This may be a bug. Or me not understanding the tool well enough.
I seeded a backup (generated by BorgBackup) on B2 last week. Because this was a large transfer [and my home upstream bandwidth is abysmal], I first rcloned the files to my laptop and from work, rcloned it again to B2. That part went smoothly enough. I used the MacOS version of Rclone (v1.42) to accomplish this.
The problem manifested itself when I did my incremental backup on Borg and attempted to sync the result to B2. This was done from my backend server (Ubuntu, also v1.42 of Rclone). I used the following command:
2018/07/28 10:10:51 INFO : README: Copied (replaced existing)
2018/07/28 10:10:51 INFO : config: Copied (replaced existing)
2018/07/28 10:10:52 INFO : data/0/10: Copied (replaced existing)
2018/07/28 10:10:52 INFO : data/0/100: Copied (replaced existing)

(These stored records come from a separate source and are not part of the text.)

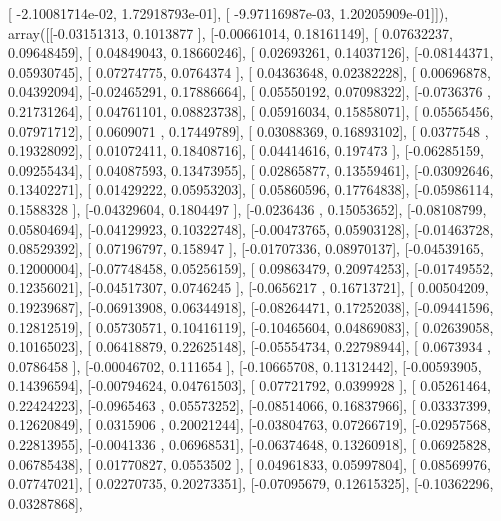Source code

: \documentclass{article}
\begin{document}
       [ -2.10081714e-02,   1.72918793e-01],
       [ -9.97116987e-03,   1.20205909e-01]]), array([[-0.03151313,  0.1013877 ],
       [-0.00661014,  0.18161149],
       [ 0.07632237,  0.09648459],
       [ 0.04849043,  0.18660246],
       [ 0.02693261,  0.14037126],
       [-0.08144371,  0.05930745],
       [ 0.07274775,  0.0764374 ],
       [ 0.04363648,  0.02382228],
       [ 0.00696878,  0.04392094],
       [-0.02465291,  0.17886664],
       [ 0.05550192,  0.07098322],
       [-0.0736376 ,  0.21731264],
       [ 0.04761101,  0.08823738],
       [ 0.05916034,  0.15858071],
       [ 0.05565456,  0.07971712],
       [ 0.0609071 ,  0.17449789],
       [ 0.03088369,  0.16893102],
       [ 0.0377548 ,  0.19328092],
       [ 0.01072411,  0.18408716],
       [ 0.04414616,  0.197473  ],
       [-0.06285159,  0.09255434],
       [ 0.04087593,  0.13473955],
       [ 0.02865877,  0.13559461],
       [-0.03092646,  0.13402271],
       [ 0.01429222,  0.05953203],
       [ 0.05860596,  0.17764838],
       [-0.05986114,  0.1588328 ],
       [-0.04329604,  0.1804497 ],
       [-0.0236436 ,  0.15053652],
       [-0.08108799,  0.05804694],
       [-0.04129923,  0.10322748],
       [-0.00473765,  0.05903128],
       [-0.01463728,  0.08529392],
       [ 0.07196797,  0.158947  ],
       [-0.01707336,  0.08970137],
       [-0.04539165,  0.12000004],
       [-0.07748458,  0.05256159],
       [ 0.09863479,  0.20974253],
       [-0.01749552,  0.12356021],
       [-0.04517307,  0.0746245 ],
       [-0.0656217 ,  0.16713721],
       [ 0.00504209,  0.19239687],
       [-0.06913908,  0.06344918],
       [-0.08264471,  0.17252038],
       [-0.09441596,  0.12812519],
       [ 0.05730571,  0.10416119],
       [-0.10465604,  0.04869083],
       [ 0.02639058,  0.10165023],
       [ 0.06418879,  0.22625148],
       [-0.05554734,  0.22798944],
       [ 0.0673934 ,  0.0786458 ],
       [-0.00046702,  0.111654  ],
       [-0.10665708,  0.11312442],
       [-0.00593905,  0.14396594],
       [-0.00794624,  0.04761503],
       [ 0.07721792,  0.0399928 ],
       [ 0.05261464,  0.22424223],
       [-0.0965463 ,  0.05573252],
       [-0.08514066,  0.16837966],
       [ 0.03337399,  0.12620849],
       [ 0.0315906 ,  0.20021244],
       [-0.03804763,  0.07266719],
       [-0.02957568,  0.22813955],
       [-0.0041336 ,  0.06968531],
       [-0.06374648,  0.13260918],
       [ 0.06925828,  0.06785438],
       [ 0.01770827,  0.0553502 ],
       [ 0.04961833,  0.05997804],
       [ 0.08569976,  0.07747021],
       [ 0.02270735,  0.20273351],
       [-0.07095679,  0.12615325],
       [-0.10362296,  0.03287868],
\end{document}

I was fairly confident some of these files had not changed since my initial seeding. I checked on backblaze.com and indeed, I had several versions of these files. The modified time (metadata on B2) and SHA1 were identical. It seems like those files should have been skipped during the sync process.
Workarounds:
I was able to get around the issue several ways using the following flags:
The --checksum flag rclone sync -v --checksum /path/to/borg/backup b2:bucket-name
This made the sync operation much slower so it's not a great work around...
By using the --update flag rclone sync -v --update /path/to/borg/backup b2:bucket-name
This was faster than the --checksum flag above. It felt a little too open ended to me so I opted for the next one.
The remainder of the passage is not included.